Believe it or not but this circuit is all that it takes to run multiple hundred watts of power through the work-coil. In principle only 14 components are needed! If carefully designed we wouldn't even need R3,R4,D4,D4 for total of 10 components. So how does this work...

The key to oscillations here are asymmetries or R1 and R2. Both resistors in reality have a slightly different value. This means that Gate of one of the MOSFETs (let's say Q1) will be charged up first which makes Q1 conductive. When Q1 is conductive it's Drain to Source voltage falls down very quickly and diode D1 starts conducting as the voltage on its Anode is now higher than on its Cathode. D1 diode pulls the Gate of Q2 down, making it switched off. The resonant capacitor C1 discharges through Q1. When the capacitor is discharged, the voltage on the drain of Q2 falls under the voltage needed for D2 to conduct. D2 now pulls the Gate of Q1 down which makes Q1 switched off. Now the Gate of Q2 charges and starts conducting. This goes on and on, Q1 and Q2 pulling each other's Gates down though diodes D1 and D2. As a result the power supply keeps charging C1 and L1 and those are discharging through Q1 and Q2. As a result a tank current starts flowing in the circuit.

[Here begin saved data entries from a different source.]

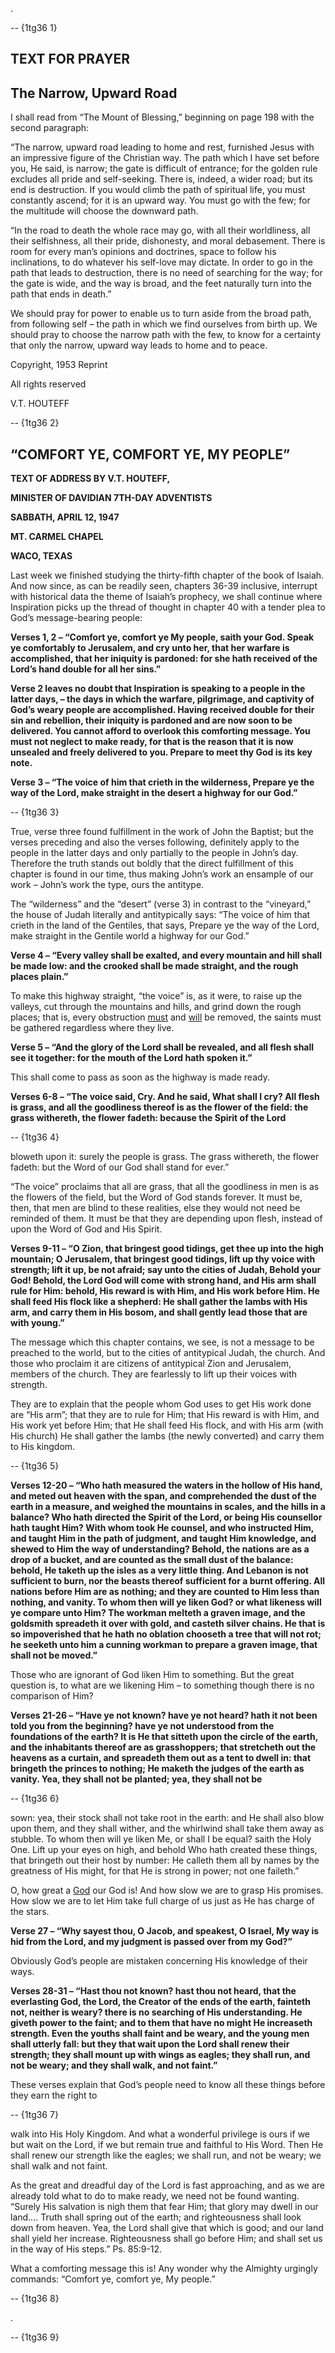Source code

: .

 -- {1tg36 1}   
  
  TEXT FOR PRAYER
---------------

The Narrow, Upward Road
-----------------------

 I shall read from “The Mount of Blessing,” beginning on page 198 with the second paragraph:

 “The narrow, upward road leading to home and rest, furnished Jesus with an impressive figure of the Christian way. The path which I have set before you, He said, is narrow; the gate is difficult of entrance; for the golden rule excludes all pride and self-seeking. There is, indeed, a wider road; but its end is destruction. If you would climb the path of spiritual life, you must constantly ascend; for it is an upward way. You must go with the few; for the multitude will choose the downward path.

 “In the road to death the whole race may go, with all their worldliness, all their selfishness, all their pride, dishonesty, and moral debasement. There is room for every man’s opinions and doctrines, space to follow his inclinations, to do whatever his self-love may dictate. In order to go in the path that leads to destruction, there is no need of searching for the way; for the gate is wide, and the way is broad, and the feet naturally turn into the path that ends in death.”

 We should pray for power to enable us to turn aside from the broad path, from following self – the path in which we find ourselves from birth up. We should pray to choose the narrow path with the few, to know for a certainty that only the narrow, upward way leads to home and to peace.

Copyright, 1953 Reprint

All rights reserved

V.T. HOUTEFF

 -- {1tg36 2}   
  
  **“COMFORT YE, COMFORT YE, MY PEOPLE”**
---------------------------------------

**TEXT OF ADDRESS BY V.T. HOUTEFF,**

**MINISTER OF DAVIDIAN 7TH-DAY ADVENTISTS**

**SABBATH, APRIL 12, 1947**

**MT. CARMEL CHAPEL**

**WACO, TEXAS**

 Last week we finished studying the thirty-fifth chapter of the book of Isaiah. And now since, as can be readily seen, chapters 36-39 inclusive, interrupt with historical data the theme of Isaiah’s prophecy, we shall continue where Inspiration picks up the thread of thought in chapter 40 with a tender plea to God’s message-bearing people:

**Verses 1, 2 – “Comfort ye, comfort ye My people, saith your God. Speak ye comfortably to Jerusalem, and cry unto her, that her warfare is accomplished, that her iniquity is pardoned: for she hath received of the Lord’s hand double for all her sins.”**

 **Verse 2 leaves no doubt that Inspiration is speaking to a people in the latter days, – the days in which the warfare, pilgrimage, and captivity of God’s weary people are accomplished. Having received double for their sin and rebellion, their iniquity is pardoned and are now soon to be delivered. You cannot afford to overlook this comforting message. You must not neglect to make ready, for that is the reason that it is now unsealed and freely delivered to you. Prepare to meet thy God is its key note.**

**Verse 3 – “The voice of him that crieth in the wilderness, Prepare ye the way of the Lord, make straight in the desert a highway for our God.”**

 -- {1tg36 3}   
  
   True, verse three found fulfillment in the work of John the Baptist; but the verses preceding and also the verses following, definitely apply to the people in the latter days and only partially to the people in John’s day. Therefore the truth stands out boldly that the direct fulfillment of this chapter is found in our time, thus making John’s work an ensample of our work – John’s work the type, ours the antitype.

 The “wilderness” and the “desert” (verse 3) in contrast to the “vineyard,” the house of Judah literally and antitypically says: “The voice of him that crieth in the land of the Gentiles, that says, Prepare ye the way of the Lord, make straight in the Gentile world a highway for our God.”

**Verse 4 – “Every valley shall be exalted, and every mountain and hill shall be made low: and the crooked shall be made straight, and the rough places plain.”**

 To make this highway straight, “the voice” is, as it were, to raise up the valleys, cut through the mountains and hills, and grind down the rough places; that is, every obstruction <span style="text-decoration: underline;">must</span> and <span style="text-decoration: underline;">will</span> be removed, the saints must be gathered regardless where they live.

**Verse 5 – “And the glory of the Lord shall be revealed, and all flesh shall see it together: for the mouth of the Lord hath spoken it.”**

 This shall come to pass as soon as the highway is made ready.

**Verses 6-8 – “The voice said, Cry. And he said, What shall I cry? All flesh is grass, and all the goodliness thereof is as the flower of the field: the grass withereth, the flower fadeth: because the Spirit of the Lord**

 -- {1tg36 4}   
  
  bloweth upon it: surely the people is grass. The grass withereth, the flower fadeth: but the Word of our God shall stand for ever.”

 “The voice” proclaims that all are grass, that all the goodliness in men is as the flowers of the field, but the Word of God stands forever. It must be, then, that men are blind to these realities, else they would not need be reminded of them. It must be that they are depending upon flesh, instead of upon the Word of God and His Spirit.

**Verses 9-11 – “O Zion, that bringest good tidings, get thee up into the high mountain; O Jerusalem, that bringest good tidings, lift up thy voice with strength; lift it up, be not afraid; say unto the cities of Judah, Behold your God! Behold, the Lord God will come with strong hand, and His arm shall rule for Him: behold, His reward is with Him, and His work before Him. He shall feed His flock like a shepherd: He shall gather the lambs with His arm, and carry them in His bosom, and shall gently lead those that are with young.”**

 The message which this chapter contains, we see, is not a message to be preached to the world, but to the cities of antitypical Judah, the church. And those who proclaim it are citizens of antitypical Zion and Jerusalem, members of the church. They are fearlessly to lift up their voices with strength.

 They are to explain that the people whom God uses to get His work done are “His arm”; that they are to rule for Him; that His reward is with Him, and His work yet before Him; that He shall feed His flock, and with His arm (with His church) He shall gather the lambs (the newly converted) and carry them to His kingdom.

 -- {1tg36 5}   
  
  **Verses 12-20 – “Who hath measured the waters in the hollow of His hand, and meted out heaven with the span, and comprehended the dust of the earth in a measure, and weighed the mountains in scales, and the hills in a balance? Who hath directed the Spirit of the Lord, or being His counsellor hath taught Him? With whom took He counsel, and who instructed Him, and taught Him in the path of judgment, and taught Him knowledge, and shewed to Him the way of understanding? Behold, the nations are as a drop of a bucket, and are counted as the small dust of the balance: behold, He taketh up the isles as a very little thing. And Lebanon is not sufficient to burn, nor the beasts thereof sufficient for a burnt offering. All nations before Him are as nothing; and they are counted to Him less than nothing, and vanity. To whom then will ye liken God? or what likeness will ye compare unto Him? The workman melteth a graven image, and the goldsmith spreadeth it over with gold, and casteth silver chains. He that is so impoverished that he hath no oblation chooseth a tree that will not rot; he seeketh unto him a cunning workman to prepare a graven image, that shall not be moved.”**

 Those who are ignorant of God liken Him to something. But the great question is, to what are we likening Him – to something though there is no comparison of Him?

**Verses 21-26 – “Have ye not known? have ye not heard? hath it not been told you from the beginning? have ye not understood from the foundations of the earth? It is He that sitteth upon the circle of the earth, and the inhabitants thereof are as grasshoppers; that stretcheth out the heavens as a curtain, and spreadeth them out as a tent to dwell in: that bringeth the princes to nothing; He maketh the judges of the earth as vanity. Yea, they shall not be planted; yea, they shall not be**

 -- {1tg36 6}   
  
  sown: yea, their stock shall not take root in the earth: and He shall also blow upon them, and they shall wither, and the whirlwind shall take them away as stubble. To whom then will ye liken Me, or shall I be equal? saith the Holy One. Lift up your eyes on high, and behold Who hath created these things, that bringeth out their host by number: He calleth them all by names by the greatness of His might, for that He is strong in power; not one faileth.”

 O, how great a <span style="text-decoration: underline;">God</span> our God is! And how slow we are to grasp His promises. How slow we are to let Him take full charge of us just as He has charge of the stars.

**Verse 27 – “Why sayest thou, O Jacob, and speakest, O Israel, My way is hid from the Lord, and my judgment is passed over from my God?”**

 Obviously God’s people are mistaken concerning His knowledge of their ways.

**Verses 28-31 – “Hast thou not known? hast thou not heard, that the everlasting God, the Lord, the Creator of the ends of the earth, fainteth not, neither is weary? there is no searching of His understanding. He giveth power to the faint; and to them that have no might He increaseth strength. Even the youths shall faint and be weary, and the young men shall utterly fall: but they that wait upon the Lord shall renew their strength; they shall mount up with wings as eagles; they shall run, and not be weary; and they shall walk, and not faint.”**

 These verses explain that God’s people need to know all these things before they earn the right to

 -- {1tg36 7}   
  
  walk into His Holy Kingdom. And what a wonderful privilege is ours if we but wait on the Lord, if we but remain true and faithful to His Word. Then He shall renew our strength like the eagles; we shall run, and not be weary; we shall walk and not faint.

 As the great and dreadful day of the Lord is fast approaching, and as we are already told what to do to make ready, we need not be found wanting. “Surely His salvation is nigh them that fear Him; that glory may dwell in our land…. Truth shall spring out of the earth; and righteousness shall look down from heaven. Yea, the Lord shall give that which is good; and our land shall yield her increase. Righteousness shall go before Him; and shall set us in the way of His steps.” Ps. 85:9-12.

 What a comforting message this is! Any wonder why the Almighty urgingly commands: “Comfort ye, comfort ye, My people.”

 -- {1tg36 8}   
  
  .

 -- {1tg36 9}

The inductors L1 an L2 limit the power and also blocks the AC voltage from the tank circuit so it doesn't get into the power supply.

The circuit of course oscillates at the resonant frequency of the LC tank; f0 = 1/(2*pi*sqrt(L1*C1)). 

I highly recommend watching the following video from Youtuber Electroboom on the subject: https://www.youtube.com/watch?v=hFJeIt_JcEc

You can also design this circuit in simulation environments such as LTspice or online simulator Falstad.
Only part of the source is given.